§ Your task
Check every line of the data below for the word "support" and say how many have it, without further comment.

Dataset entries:
*****

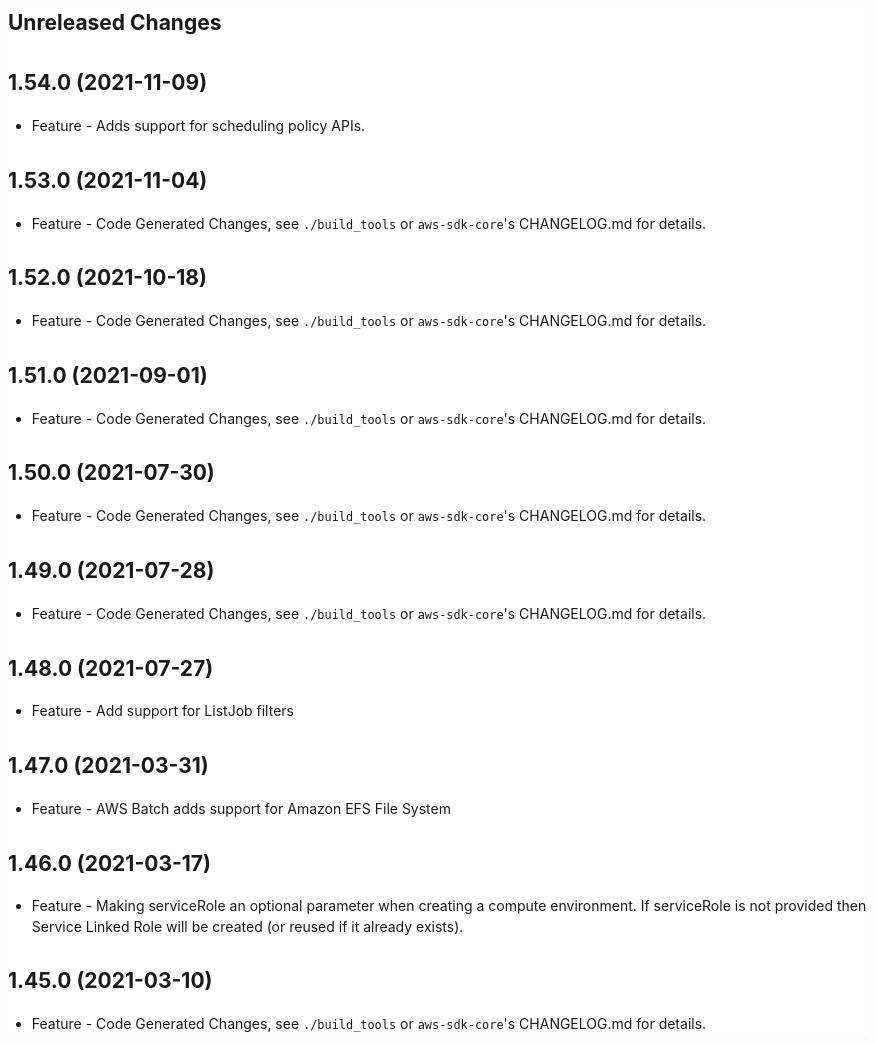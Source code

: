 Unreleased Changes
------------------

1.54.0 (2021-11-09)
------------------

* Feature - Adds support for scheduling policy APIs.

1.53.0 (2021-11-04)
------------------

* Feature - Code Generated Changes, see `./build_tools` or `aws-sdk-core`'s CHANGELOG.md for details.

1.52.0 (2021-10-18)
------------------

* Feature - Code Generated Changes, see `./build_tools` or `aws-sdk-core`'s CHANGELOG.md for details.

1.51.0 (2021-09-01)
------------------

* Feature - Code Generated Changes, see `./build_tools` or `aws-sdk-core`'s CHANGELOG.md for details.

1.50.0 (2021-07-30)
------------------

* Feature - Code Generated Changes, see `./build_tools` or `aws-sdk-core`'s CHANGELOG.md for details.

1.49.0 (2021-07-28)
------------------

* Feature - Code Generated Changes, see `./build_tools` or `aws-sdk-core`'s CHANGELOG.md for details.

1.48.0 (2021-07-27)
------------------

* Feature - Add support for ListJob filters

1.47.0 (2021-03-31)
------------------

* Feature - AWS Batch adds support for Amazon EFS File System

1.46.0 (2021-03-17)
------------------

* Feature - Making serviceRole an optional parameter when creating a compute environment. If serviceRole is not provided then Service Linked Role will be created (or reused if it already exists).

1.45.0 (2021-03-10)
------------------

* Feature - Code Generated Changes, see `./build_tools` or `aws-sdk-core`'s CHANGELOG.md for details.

*****

§ Exercise answer
3